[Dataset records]
○ ○ ○ ○

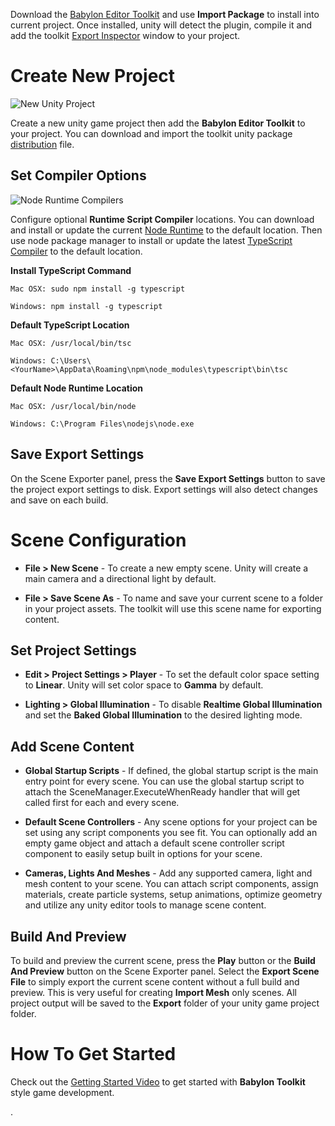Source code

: 
Download the [Babylon Editor Toolkit](https://github.com/BabylonJS/UnityExporter/tree/master/Redist) and use **Import Package** to install into current project. Once installed, unity will detect the plugin, compile it and add the toolkit [Export Inspector](Exporter) window to your project.


# Create New Project

![New Unity Project](/img/exporters/unity/newproject.jpg)

Create a new unity game project then add the **Babylon Editor Toolkit** to your project. You can download and import the toolkit unity package [distribution](https://github.com/BabylonJS/UnityExporter/tree/master/Redist) file.

## Set Compiler Options

![Node Runtime Compilers](/img/exporters/unity/compilers.jpg)

Configure optional **Runtime Script Compiler** locations. You can download and install or update the current [Node Runtime](https://nodejs.org/en/) to the default location. Then use node package manager to install or update the latest [TypeScript Compiler](https://www.typescriptlang.org/) to the default location.

**Install TypeScript Command**

    Mac OSX: sudo npm install -g typescript

    Windows: npm install -g typescript

**Default TypeScript Location**

    Mac OSX: /usr/local/bin/tsc

    Windows: C:\Users\<YourName>\AppData\Roaming\npm\node_modules\typescript\bin\tsc

**Default Node Runtime Location**

    Mac OSX: /usr/local/bin/node

    Windows: C:\Program Files\nodejs\node.exe

## Save Export Settings

On the Scene Exporter panel, press the **Save Export Settings** button to save the project export settings to disk. Export settings will also detect changes and save on each build.


# Scene Configuration

* **File > New Scene** - To create a new empty scene. Unity will create a main camera and a directional light by default.

* **File > Save Scene As** - To name and save your current scene to a folder in your project assets. The toolkit will use this scene name for exporting content. 

## Set Project Settings

* **Edit > Project Settings > Player** - To set the default color space setting to **Linear**. Unity will set color space to **Gamma** by default.

* **Lighting > Global Illumination** - To disable **Realtime Global Illumination** and set the **Baked Global Illumination** to the desired lighting mode.

## Add Scene Content

* **Global Startup Scripts** - If defined, the global startup script is the main entry point for every scene. You can use the global startup script to attach the SceneManager.ExecuteWhenReady handler that will get called first for each and every scene.

* **Default Scene Controllers** - Any scene options for your project can be set using any script components you see fit. You can optionally add an empty game object and attach a default scene controller script component to easily setup built in options for your scene.

* **Cameras, Lights And Meshes** - Add any supported camera, light and mesh content to your scene. You can attach script components, assign materials, create particle systems, setup animations, optimize geometry and utilize any unity editor tools to manage scene content.

## Build And Preview

To build and preview the current scene, press the **Play** button or the **Build And Preview** button on the Scene Exporter panel. Select the **Export Scene File** to simply export the current scene content without a full build and preview. This is very useful for creating **Import Mesh** only scenes. All project output will be saved to the **Export** folder of your unity game project folder.


# How To Get Started

Check out the [Getting Started Video](http://www.babylontoolkit.com/videos/GettingStarted.mp4) to get started with **Babylon Toolkit** style game development.

.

○ ○ ○ ○

- _HOW TO COMPLETE THIS TASK_
All of the entries need to be retyped word for word, pictures excluded.

- _OUTPUT FOR THIS EXERCISE_
Source code

: 
Download the [Babylon Editor Toolkit](https://github.com/BabylonJS/UnityExporter/tree/master/Redist) and use **Import Package** to install into current project. Once installed, unity will detect the plugin, compile it and add the toolkit [Export Inspector](Exporter) window to your project.


# Create New Project

![New Unity Project](/img/exporters/unity/newproject.jpg)

Create a new unity game project then add the **Babylon Editor Toolkit** to your project. You can download and import the toolkit unity package [distribution](https://github.com/BabylonJS/UnityExporter/tree/master/Redist) file.

## Set Compiler Options

![Node Runtime Compilers](/img/exporters/unity/compilers.jpg)

Configure optional **Runtime Script Compiler** locations. You can download and install or update the current [Node Runtime](https://nodejs.org/en/) to the default location. Then use node package manager to install or update the latest [TypeScript Compiler](https://www.typescriptlang.org/) to the default location.

**Install TypeScript Command**

    Mac OSX: sudo npm install -g typescript

    Windows: npm install -g typescript

**Default TypeScript Location**

    Mac OSX: /usr/local/bin/tsc

    Windows: C:\Users\<YourName>\AppData\Roaming\npm\node_modules\typescript\bin\tsc

**Default Node Runtime Location**

    Mac OSX: /usr/local/bin/node

    Windows: C:\Program Files\nodejs\node.exe

## Save Export Settings

On the Scene Exporter panel, press the **Save Export Settings** button to save the project export settings to disk. Export settings will also detect changes and save on each build.


# Scene Configuration

* **File > New Scene** - To create a new empty scene. Unity will create a main camera and a directional light by default.

* **File > Save Scene As** - To name and save your current scene to a folder in your project assets. The toolkit will use this scene name for exporting content. 

## Set Project Settings

* **Edit > Project Settings > Player** - To set the default color space setting to **Linear**. Unity will set color space to **Gamma** by default.

* **Lighting > Global Illumination** - To disable **Realtime Global Illumination** and set the **Baked Global Illumination** to the desired lighting mode.

## Add Scene Content

* **Global Startup Scripts** - If defined, the global startup script is the main entry point for every scene. You can use the global startup script to attach the SceneManager.ExecuteWhenReady handler that will get called first for each and every scene.

* **Default Scene Controllers** - Any scene options for your project can be set using any script components you see fit. You can optionally add an empty game object and attach a default scene controller script component to easily setup built in options for your scene.

* **Cameras, Lights And Meshes** - Add any supported camera, light and mesh content to your scene. You can attach script components, assign materials, create particle systems, setup animations, optimize geometry and utilize any unity editor tools to manage scene content.

## Build And Preview

To build and preview the current scene, press the **Play** button or the **Build And Preview** button on the Scene Exporter panel. Select the **Export Scene File** to simply export the current scene content without a full build and preview. This is very useful for creating **Import Mesh** only scenes. All project output will be saved to the **Export** folder of your unity game project folder.


# How To Get Started

Check out the [Getting Started Video](http://www.babylontoolkit.com/videos/GettingStarted.mp4) to get started with **Babylon Toolkit** style game development.

.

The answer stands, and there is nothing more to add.